§ **BRIEF**
Please give the number of lines in the material below that contain "words", without further comment.

§ **GIVEN ENTRIES**
**********

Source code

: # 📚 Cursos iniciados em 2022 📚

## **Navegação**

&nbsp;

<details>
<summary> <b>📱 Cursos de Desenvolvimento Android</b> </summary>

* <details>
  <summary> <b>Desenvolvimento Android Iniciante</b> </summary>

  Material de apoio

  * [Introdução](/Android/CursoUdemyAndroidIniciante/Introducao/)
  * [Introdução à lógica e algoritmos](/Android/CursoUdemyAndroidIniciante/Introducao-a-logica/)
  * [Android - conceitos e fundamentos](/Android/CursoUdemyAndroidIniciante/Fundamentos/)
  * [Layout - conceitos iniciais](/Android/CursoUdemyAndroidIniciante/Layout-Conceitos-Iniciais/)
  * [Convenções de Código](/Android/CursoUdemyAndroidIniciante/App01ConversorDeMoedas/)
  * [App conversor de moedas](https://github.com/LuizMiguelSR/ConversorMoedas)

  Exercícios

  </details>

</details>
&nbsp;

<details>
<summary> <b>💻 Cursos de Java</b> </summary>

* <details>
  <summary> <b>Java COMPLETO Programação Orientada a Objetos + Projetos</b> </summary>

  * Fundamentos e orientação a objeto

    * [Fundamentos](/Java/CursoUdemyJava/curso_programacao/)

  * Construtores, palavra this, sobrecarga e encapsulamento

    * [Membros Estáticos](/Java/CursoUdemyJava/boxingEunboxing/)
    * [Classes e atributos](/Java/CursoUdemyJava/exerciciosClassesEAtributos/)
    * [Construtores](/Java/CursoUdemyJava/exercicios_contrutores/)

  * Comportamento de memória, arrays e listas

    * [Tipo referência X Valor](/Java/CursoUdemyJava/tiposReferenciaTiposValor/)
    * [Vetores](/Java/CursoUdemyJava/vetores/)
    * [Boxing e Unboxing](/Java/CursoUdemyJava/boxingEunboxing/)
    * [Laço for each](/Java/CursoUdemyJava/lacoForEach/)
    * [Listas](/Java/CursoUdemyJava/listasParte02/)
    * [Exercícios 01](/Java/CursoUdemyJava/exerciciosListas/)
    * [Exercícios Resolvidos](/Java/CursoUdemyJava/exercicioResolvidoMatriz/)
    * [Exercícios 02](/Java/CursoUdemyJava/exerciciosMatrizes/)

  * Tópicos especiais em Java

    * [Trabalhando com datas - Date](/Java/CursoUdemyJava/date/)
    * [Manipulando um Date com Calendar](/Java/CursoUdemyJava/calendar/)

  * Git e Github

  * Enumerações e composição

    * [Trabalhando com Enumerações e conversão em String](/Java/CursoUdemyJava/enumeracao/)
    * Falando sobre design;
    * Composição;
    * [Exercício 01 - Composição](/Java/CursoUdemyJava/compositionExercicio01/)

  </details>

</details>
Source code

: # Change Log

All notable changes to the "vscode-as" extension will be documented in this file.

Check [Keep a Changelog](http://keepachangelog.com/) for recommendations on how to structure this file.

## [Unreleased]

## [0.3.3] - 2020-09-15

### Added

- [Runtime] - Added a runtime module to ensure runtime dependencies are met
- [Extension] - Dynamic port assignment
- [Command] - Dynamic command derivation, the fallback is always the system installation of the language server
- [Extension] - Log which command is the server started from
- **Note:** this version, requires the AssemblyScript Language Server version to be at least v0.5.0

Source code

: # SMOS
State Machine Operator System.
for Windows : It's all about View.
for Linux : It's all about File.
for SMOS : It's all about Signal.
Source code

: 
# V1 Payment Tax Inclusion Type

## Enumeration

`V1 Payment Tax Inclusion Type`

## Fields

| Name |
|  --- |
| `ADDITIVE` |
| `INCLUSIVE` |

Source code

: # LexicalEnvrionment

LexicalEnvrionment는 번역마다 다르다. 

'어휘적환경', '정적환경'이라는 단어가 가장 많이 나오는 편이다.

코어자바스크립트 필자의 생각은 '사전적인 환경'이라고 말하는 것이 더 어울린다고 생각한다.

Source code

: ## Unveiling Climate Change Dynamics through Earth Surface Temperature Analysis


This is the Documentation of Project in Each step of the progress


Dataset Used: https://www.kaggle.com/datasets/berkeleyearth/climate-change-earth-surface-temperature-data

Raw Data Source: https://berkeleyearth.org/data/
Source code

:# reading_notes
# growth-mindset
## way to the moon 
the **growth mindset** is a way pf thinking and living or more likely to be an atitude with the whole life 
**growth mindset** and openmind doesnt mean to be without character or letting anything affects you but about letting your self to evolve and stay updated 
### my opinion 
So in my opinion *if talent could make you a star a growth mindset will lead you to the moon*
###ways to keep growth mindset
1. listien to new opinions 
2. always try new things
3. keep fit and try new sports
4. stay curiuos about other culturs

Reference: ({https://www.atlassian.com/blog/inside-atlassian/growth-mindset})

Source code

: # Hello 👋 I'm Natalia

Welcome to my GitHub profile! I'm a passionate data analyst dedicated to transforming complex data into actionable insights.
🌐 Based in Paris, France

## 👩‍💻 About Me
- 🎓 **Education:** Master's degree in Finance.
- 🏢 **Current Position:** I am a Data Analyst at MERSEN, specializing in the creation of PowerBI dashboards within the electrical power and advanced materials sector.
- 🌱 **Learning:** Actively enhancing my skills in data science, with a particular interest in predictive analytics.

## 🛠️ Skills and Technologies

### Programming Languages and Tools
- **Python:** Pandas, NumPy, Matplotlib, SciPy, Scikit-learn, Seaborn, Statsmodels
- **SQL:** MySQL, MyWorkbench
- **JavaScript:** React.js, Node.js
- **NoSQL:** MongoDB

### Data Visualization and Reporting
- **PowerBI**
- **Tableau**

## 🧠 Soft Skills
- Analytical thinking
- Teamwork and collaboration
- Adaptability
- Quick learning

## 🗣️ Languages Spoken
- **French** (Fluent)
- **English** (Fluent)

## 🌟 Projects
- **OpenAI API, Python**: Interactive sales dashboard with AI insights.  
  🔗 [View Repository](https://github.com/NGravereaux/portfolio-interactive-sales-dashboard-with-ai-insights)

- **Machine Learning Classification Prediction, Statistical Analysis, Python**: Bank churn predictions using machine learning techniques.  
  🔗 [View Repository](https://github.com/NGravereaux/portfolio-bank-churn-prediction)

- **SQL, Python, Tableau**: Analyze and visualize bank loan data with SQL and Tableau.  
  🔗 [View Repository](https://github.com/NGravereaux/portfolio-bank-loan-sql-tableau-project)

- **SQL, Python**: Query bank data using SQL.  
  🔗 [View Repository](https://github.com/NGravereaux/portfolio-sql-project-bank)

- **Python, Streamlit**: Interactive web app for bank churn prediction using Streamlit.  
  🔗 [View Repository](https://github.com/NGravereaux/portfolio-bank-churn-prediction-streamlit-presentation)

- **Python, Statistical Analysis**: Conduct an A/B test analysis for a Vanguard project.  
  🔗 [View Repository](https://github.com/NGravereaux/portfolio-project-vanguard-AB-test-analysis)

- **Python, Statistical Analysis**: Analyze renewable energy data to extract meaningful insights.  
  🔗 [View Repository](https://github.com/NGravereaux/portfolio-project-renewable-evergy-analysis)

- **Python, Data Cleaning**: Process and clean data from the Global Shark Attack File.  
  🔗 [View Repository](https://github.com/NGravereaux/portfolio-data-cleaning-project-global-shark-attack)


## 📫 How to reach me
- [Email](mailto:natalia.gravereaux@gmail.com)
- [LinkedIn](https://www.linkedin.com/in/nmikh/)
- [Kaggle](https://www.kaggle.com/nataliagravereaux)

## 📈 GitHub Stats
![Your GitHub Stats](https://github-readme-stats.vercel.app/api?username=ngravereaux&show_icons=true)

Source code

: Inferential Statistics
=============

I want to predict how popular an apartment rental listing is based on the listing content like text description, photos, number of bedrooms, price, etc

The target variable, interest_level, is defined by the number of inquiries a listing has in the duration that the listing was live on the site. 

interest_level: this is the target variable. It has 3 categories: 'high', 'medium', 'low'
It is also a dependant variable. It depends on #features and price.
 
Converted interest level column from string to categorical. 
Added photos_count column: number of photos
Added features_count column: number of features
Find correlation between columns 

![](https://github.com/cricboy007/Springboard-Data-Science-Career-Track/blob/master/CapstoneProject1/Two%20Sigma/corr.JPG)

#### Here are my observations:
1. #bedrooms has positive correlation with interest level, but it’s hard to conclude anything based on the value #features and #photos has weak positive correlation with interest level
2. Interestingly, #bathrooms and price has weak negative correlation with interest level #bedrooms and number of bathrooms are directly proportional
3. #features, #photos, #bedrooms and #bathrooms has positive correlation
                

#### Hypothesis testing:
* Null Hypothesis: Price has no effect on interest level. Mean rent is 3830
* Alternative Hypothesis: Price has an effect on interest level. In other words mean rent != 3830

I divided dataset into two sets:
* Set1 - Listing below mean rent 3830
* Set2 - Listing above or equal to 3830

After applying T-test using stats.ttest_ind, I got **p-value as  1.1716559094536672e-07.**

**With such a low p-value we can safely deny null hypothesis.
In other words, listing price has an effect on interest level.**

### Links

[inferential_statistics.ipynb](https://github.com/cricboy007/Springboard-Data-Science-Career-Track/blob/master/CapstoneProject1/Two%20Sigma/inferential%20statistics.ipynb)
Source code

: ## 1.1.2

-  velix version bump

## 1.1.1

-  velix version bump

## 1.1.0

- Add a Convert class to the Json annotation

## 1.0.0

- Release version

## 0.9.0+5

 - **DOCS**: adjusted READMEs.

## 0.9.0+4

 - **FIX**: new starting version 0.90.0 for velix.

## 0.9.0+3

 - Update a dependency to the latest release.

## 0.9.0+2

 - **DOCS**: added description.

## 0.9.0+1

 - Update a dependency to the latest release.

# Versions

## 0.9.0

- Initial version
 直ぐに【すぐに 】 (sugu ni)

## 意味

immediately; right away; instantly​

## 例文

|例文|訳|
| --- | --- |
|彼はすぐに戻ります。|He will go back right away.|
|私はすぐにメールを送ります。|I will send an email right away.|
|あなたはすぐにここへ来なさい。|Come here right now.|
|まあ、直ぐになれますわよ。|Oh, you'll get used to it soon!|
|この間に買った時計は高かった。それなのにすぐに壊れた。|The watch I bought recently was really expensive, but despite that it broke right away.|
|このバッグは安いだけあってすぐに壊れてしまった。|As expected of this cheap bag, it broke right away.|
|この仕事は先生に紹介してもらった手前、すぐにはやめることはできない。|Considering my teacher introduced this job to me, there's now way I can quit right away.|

**********

§ **RESPONSE AREA**
2